# glock 23 holster



## layne66 (Feb 28, 2009)

I am new to conceal carry.  I have a glock 23 and have been looking for a holster that will be comfortable yet concealable, any suggestions.  Thanks.


----------



## Spinnerbait Nate (Feb 28, 2009)

i just got the blackhawk sepra paddle holster for my g23. so far its ok if you are wearing a sweatshirt or coat to conceal. i was wondering the same thing. maybe someone can help us with some information?


----------



## TwinGlock40z (Mar 2, 2009)

really depends on what type of concealment you are interested in. such as inside the waist band, small of the back, or just normal strong side where the holster fits real tight to your body.  and thats just to name a few.  theres so many..lol  also depends on if ya want kydex, leather, or some other type of material.  also about how much you want to spend.  you can get a fobus less than 20 bucks or you can get a really good leather one for under a 100.  kydex ranges in price from companies and quality also.  
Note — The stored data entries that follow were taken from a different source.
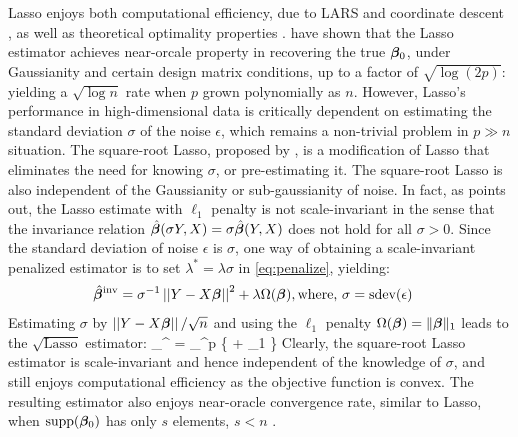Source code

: \documentclass[11pt]{article}
\begin{document}
Lasso enjoys both computational efficiency, due to LARS \citep{efron_least_2004} and coordinate descent \citep{friedman_pathwise_2007}, as well as theoretical optimality properties \citep{buhlmann2011statistics}. \citet{bickel2009simultaneous} have shown that the Lasso estimator achieves near-orcale property in recovering the true $\boldsymbol{\beta}_0$, under Gaussianity and certain design matrix conditions, up to a factor of $\sqrt{\log( 2 p)}$: yielding a $\sqrt{\log n}$ rate when $p$ grown polynomially as $n$. However, Lasso's performance in high-dimensional data is critically dependent on estimating the standard deviation $\sigma$ of the noise $\epsilon$, which remains a non-trivial problem in $p \gg n$ situation. The square-root Lasso, proposed by \cite{belloni2011square}, is a modification of Lasso that eliminates the need for knowing $\sigma$, or pre-estimating it. The square-root Lasso is also independent of the Gaussianity or sub-gaussianity of noise. In fact, as \citet{giraud2014introduction} points out, the Lasso estimate with $\ell_1$ penalty is not scale-invariant in the sense that the invariance relation $\hat{\boldsymbol{\beta}}(\sigma Y, X) = \sigma \hat{\boldsymbol{\beta}}(Y, X)$ does not hold for all $\sigma > 0$. Since the standard deviation of noise $\epsilon$ is $\sigma$, one way of obtaining a scale-invariant penalized estimator is to set $\lambda^* = \lambda \sigma$ in \eqref{eq:penalize}, yielding:
\begin{align}
\hat{\boldsymbol{\beta}}^{\text{inv}} & = \sigma^{-1} \left|\left|Y - X\boldsymbol{\beta}\right|\right|^2 + \lambda \Omega(\boldsymbol{\beta}), \text{where, } \sigma = \text{sdev}(\epsilon)
\end{align}
Estimating $\sigma$ by $\left|\left|Y-X\boldsymbol{\beta}\right|\right|/\sqrt{n}$ and using the $\ell_1$ penalty $\Omega(\boldsymbol{\beta}) = \lVert\boldsymbol{\beta}\rVert_1$ leads to the $\sqrt{\text{Lasso}}$ estimator: 
\beq
\hat{\bbeta}_{\lambda}^{} = \argmin_{\bbeta \in \Re^p} \{   + \lambda \norm{\bbeta}_1 \} \label{eq:sqlasso}
\eeq
Clearly, the square-root Lasso estimator is scale-invariant and hence independent of the knowledge of $\sigma$, and still enjoys computational efficiency as the objective function is convex. The resulting estimator also enjoys near-oracle convergence rate, similar to Lasso, when $\text{supp}(\boldsymbol{\beta}_0)$ has only $s$ elements, $s < n$ \citep{belloni2011square}. 
\end{document}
a little more information on how ya wanna carry and i could make some good recommendations.

there blackhawk serpa is not a bad holster at all for the price.  i like them alot.  a little bulky for conceal carry though.


----------



## shoot870p (Mar 3, 2009)

K&D holsters (813) 601-0504. Not with the company- just a customer.


----------



## FX Jenkins (Mar 5, 2009)

I started with this cheap and simple design from Bulldog available from Midway.  I wear it inside my belt but outside of my pants.  Its very comfortable and conceals well up against my waist.  Draw-ability is fair.  Disadvantage is during re holstering it takes both hands to spread the mouth but since rapid holsterings isn't an objective for private citizen concealed carry, its fine as a non-tactical.  

http://www.midwayusa.com/eproductpage.exe/showproduct?saleitemid=932345

As an upgrade, I'm buying this Don Hume Yaqui style with tension adjustments which should give me a few more centimeters off set from the hip and a more secure retention on my Glock. Draw-ability and re-holstering should be better but of course It won't set as trim to my profile.  

http://www.midwayusa.com/eproductpage.exe/showproduct?saleitemid=452640&t=11082005

Ideally I'm looking for a leather version thats a combination of the two.  Inside the belt, outside the pants, with a formed leather mouth and tension adjustment.


----------



## Stick (Mar 11, 2009)

I've got a Fobus paddle holster and like it.  I have to wear something a little baggy to cover, but I can remove it when in the truck so it's not uncomfortable driving.  It holds secure and won't slide off your belt or pants when drawing.  I can also slide it front and back easily.


----------



## Wiskey_33 (Mar 11, 2009)

Comp-Tac Infidel.

I've thought about buying a nice leather one, then reconsidered because this one works just fine for me. It hides great, and is easy on/off. Unlike leather, I can wash the Kydex out if it gets dirty/dusty and it's got a little retention "notch" which is adjustable.

Plastic holster, plastic gun.


----------



## gaoutdoorsman21 (Aug 19, 2009)

Blackhawk holsters are the way to go unless your looking for a inside the belt holster, but their not as comfortable. I use the blakchawk serpa paddle holster for my sig p229.


----------



## LRanger007 (Aug 26, 2009)

Check out FIST Holsters on the internet.  I wear a Super Thin Kydex inside the waistband with a Glock 23 for 10 - 20 hours a day everyday and it is super comfortable and very concealable.  Most people never see the gun, even when it is in plain view. I find myself checking to make sure it is still there.


----------



## Randy (Aug 26, 2009)

Wiskey_33 said:


> Comp-Tac Infidel.
> 
> I've thought about buying a nice leather one, then reconsidered because this one works just fine for me. It hides great, and is easy on/off. Unlike leather, I can wash the Kydex out if it gets dirty/dusty and it's got a little retention "notch" which is adjustable.
> 
> Plastic holster, plastic gun.



X2 for concealed.  I also like my Gould&Rich


----------